Source material:

___

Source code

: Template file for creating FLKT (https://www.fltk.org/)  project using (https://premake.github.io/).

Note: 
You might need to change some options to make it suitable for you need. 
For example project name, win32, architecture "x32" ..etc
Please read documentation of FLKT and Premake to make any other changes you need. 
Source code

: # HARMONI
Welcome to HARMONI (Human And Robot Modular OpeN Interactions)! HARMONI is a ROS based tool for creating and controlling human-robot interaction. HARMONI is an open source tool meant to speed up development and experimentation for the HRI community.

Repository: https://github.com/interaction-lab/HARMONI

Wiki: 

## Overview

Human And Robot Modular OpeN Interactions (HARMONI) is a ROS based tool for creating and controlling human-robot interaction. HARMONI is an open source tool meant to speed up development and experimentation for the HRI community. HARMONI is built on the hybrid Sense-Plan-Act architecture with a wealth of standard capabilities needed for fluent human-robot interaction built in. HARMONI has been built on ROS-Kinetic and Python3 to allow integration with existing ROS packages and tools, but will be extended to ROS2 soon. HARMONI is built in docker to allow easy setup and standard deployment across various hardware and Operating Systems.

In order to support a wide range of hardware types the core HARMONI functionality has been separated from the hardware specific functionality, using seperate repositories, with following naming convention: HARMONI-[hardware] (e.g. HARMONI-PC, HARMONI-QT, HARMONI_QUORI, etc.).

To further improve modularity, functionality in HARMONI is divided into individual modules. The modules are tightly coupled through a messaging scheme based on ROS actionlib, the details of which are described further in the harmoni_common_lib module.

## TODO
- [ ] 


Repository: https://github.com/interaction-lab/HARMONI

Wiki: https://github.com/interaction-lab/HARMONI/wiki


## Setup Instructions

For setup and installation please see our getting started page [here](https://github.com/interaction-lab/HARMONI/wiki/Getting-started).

___

Task:
Going through the entries above, count the lines that have the word "using" and state that count alone.

Response:
2